» TASK BRIEF: Answer with a single number stating how many lines of the entries below include the string "интересы".
--------------------------------
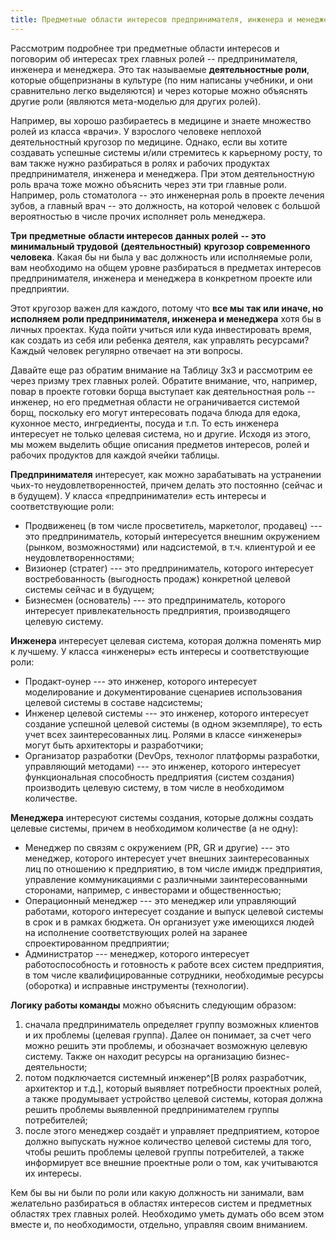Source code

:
 ```yaml
---
title: Предметные области интересов предпринимателя, инженера и менеджера
---
```


Рассмотрим подробнее три предметные области интересов и поговорим об
интересах трех главных ролей -- предпринимателя, инженера и менеджера.
Это так называемые **деятельностные роли**, которые общепризнаны в
культуре (по ним написаны учебники, и они сравнительно легко выделяются)
и через которые можно объяснять другие роли (являются мета-моделью для
других ролей).

Например, вы хорошо разбираетесь в медицине и знаете множество ролей из
класса «врачи». У взрослого человеке неплохой деятельностный кругозор по
медицине. Однако, если вы хотите создавать успешные системы и/или
стремитесь к карьерному росту, то вам также нужно разбираться в ролях и
рабочих продуктах предпринимателя, инженера и менеджера. При этом
деятельностную роль врача тоже можно объяснить через эти три главные
роли. Например, роль стоматолога -- это инженерная роль в проекте
лечения зубов, а главный врач -- это должность, на которой человек с
большой вероятностью в числе прочих исполняет роль менеджера.

**Три** **предметные** **области интересов** **данных ролей** **-- это
минимальный трудовой** **(деятельностный)** **кругозор современного
человека**. Какая бы ни была у вас должность или исполняемые роли, вам
необходимо на общем уровне разбираться в предметах интересов
предпринимателя, инженера и менеджера в конкретном проекте или
предприятии.

Этот кругозор важен для каждого, потому что **все мы** **так или иначе,
но исполняем** **роли предпринимателя, инженера и менеджера** хотя бы в
личных проектах. Куда пойти учиться или куда инвестировать время, как
создать из себя или ребенка деятеля, как управлять ресурсами? Каждый
человек регулярно отвечает на эти вопросы.

Давайте еще раз обратим внимание на Таблицу 3х3 и рассмотрим ее через
призму трех главных ролей. Обратите внимание, что, например, повар в
проекте готовки борща выступает как деятельностная роль -- инженер, но
его предметная области не ограничивается системой борщ, поскольку его
могут интересовать подача блюда для едока, кухонное место, ингредиенты,
посуда и т.п. То есть инженера интересует не только целевая система, но
и другие. Исходя из этого, мы можем выделить общие описания предметов
интересов, ролей и рабочих продуктов для каждой ячейки таблицы.

**Предпринимателя** интересует, как можно зарабатывать на устранении
чьих-то неудовлетворенностей, причем делать это постоянно (сейчас и в
будущем). У класса «предприниматели» есть интересы и соответствующие
роли:

-   Продвиженец (в том числе просветитель, маркетолог, продавец) --- это
    предприниматель, который интересуется внешним окружением (рынком,
    возможностями) или надсистемой, в т.ч. клиентурой и ее
    неудовлетворенностями;
-   Визионер (стратег) --- это предприниматель, которого интересует
    востребованность (выгодность продаж) конкретной целевой системы
    сейчас и в будущем;
-   Бизнесмен (основатель) --- это предприниматель, которого интересует
    привлекательность предприятия, производящего целевую систему.

**Инженера** интересует целевая система, которая должна поменять мир к
лучшему. У класса «инженеры» есть интересы и соответствующие роли:

-   Продакт-оунер --- это инженер, которого интересует моделирование и
    документирование сценариев использования целевой системы в составе
    надсистемы;
-   Инженер целевой системы --- это инженер, которого интересует
    создание успешной целевой системы (в одном экземпляре), то есть учет
    всех заинтересованных лиц. Ролями в классе «инженеры» могут быть
    архитекторы и разработчики;
-   Организатор разработки (DevOps, технолог платформы разработки,
    управляющий методами) --- это инженер, которого интересует
    функциональная способность предприятия (систем создания) производить
    целевую систему, в том числе в необходимом количестве.

**Менеджера** интересуют системы создания, которые должны создать
целевые системы, причем в необходимом количестве (а не одну):

-   Менеджер по связям с окружением (PR, GR и другие) --- это менеджер,
    которого интересует учет внешних заинтересованных лиц по отношению к
    предприятию, в том числе имидж предприятия, управление
    коммуникациями с различными заинтересованными сторонами, например, с
    инвесторами и общественностью;
-   Операционный менеджер --- это менеджер или управляющий работами,
    которого интересует создание и выпуск целевой системы в срок и в
    рамках бюджета. Он организует уже имеющихся людей на исполнение
    соответствующих ролей на заранее спроектированном предприятии;  
-   Администратор --- менеджер, которого интересует работоспособность и
    готовность к работе всех систем предприятия, в том числе
    квалифицированные сотрудники, необходимые ресурсы (оборотка) и
    исправные инструменты (технологии).

**Логику работы команды** можно объяснить следующим образом:

1.  сначала предприниматель определяет группу возможных клиентов и их
    проблемы (целевая группа). Далее он понимает, за счет чего можно
    решить эти проблемы, и обозначает возможную целевую систему. Также
    он находит ресурсы на организацию бизнес-деятельности;
2.  потом подключается системный инженер^[В ролях
    разработчик, архитектор и т.д.], который выявляет
    потребности проектных ролей, а также продумывает устройство целевой
    системы, которая должна решить проблемы выявленной предпринимателем
    группы потребителей;
3.  после этого менеджер создаёт и управляет предприятием, которое
    должно выпускать нужное количество целевой системы для того, чтобы
    решить проблемы целевой группы потребителей, а также информирует все
    внешние проектные роли о том, как учитываются их интересы.

Кем бы вы ни были по роли или какую должность ни занимали, вам
желательно разбираться в областях интересов систем и предметных областях
трех главных ролей. Необходимо уметь думать обо всем этом вместе и, по
необходимости, отдельно, управляя своим вниманием.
--------------------------------
» SOLUTION FOR THIS EXERCISE: 3